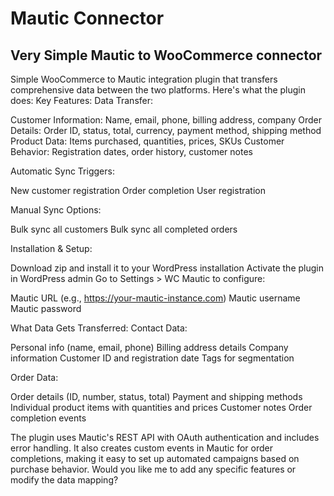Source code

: # Mautic Connector
## Very Simple Mautic to WooCommerce connector

Simple WooCommerce to Mautic integration plugin that transfers comprehensive data between the two platforms. Here's what the plugin does:
Key Features:
Data Transfer:

Customer Information: Name, email, phone, billing address, company
Order Details: Order ID, status, total, currency, payment method, shipping method
Product Data: Items purchased, quantities, prices, SKUs
Customer Behavior: Registration dates, order history, customer notes

Automatic Sync Triggers:

New customer registration
Order completion
User registration

Manual Sync Options:

Bulk sync all customers
Bulk sync all completed orders

Installation & Setup:

Download zip and install it to your WordPress installation
Activate the plugin in WordPress admin
Go to Settings > WC Mautic to configure:

Mautic URL (e.g., https://your-mautic-instance.com)
Mautic username
Mautic password



What Data Gets Transferred:
Contact Data:

Personal info (name, email, phone)
Billing address details
Company information
Customer ID and registration date
Tags for segmentation

Order Data:

Order details (ID, number, status, total)
Payment and shipping methods
Individual product items with quantities and prices
Customer notes
Order completion events

The plugin uses Mautic's REST API with OAuth authentication and includes error handling. It also creates custom events in Mautic for order completions, making it easy to set up automated campaigns based on purchase behavior.
Would you like me to add any specific features or modify the data mapping?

** How to complete this task **
Write out, please, only the lines from the one with "Tags for segmentation" through the last line above, both included and unchanged.

** Response **
Tags for segmentation

Order Data:

Order details (ID, number, status, total)
Payment and shipping methods
Individual product items with quantities and prices
Customer notes
Order completion events

The plugin uses Mautic's REST API with OAuth authentication and includes error handling. It also creates custom events in Mautic for order completions, making it easy to set up automated campaigns based on purchase behavior.
Would you like me to add any specific features or modify the data mapping?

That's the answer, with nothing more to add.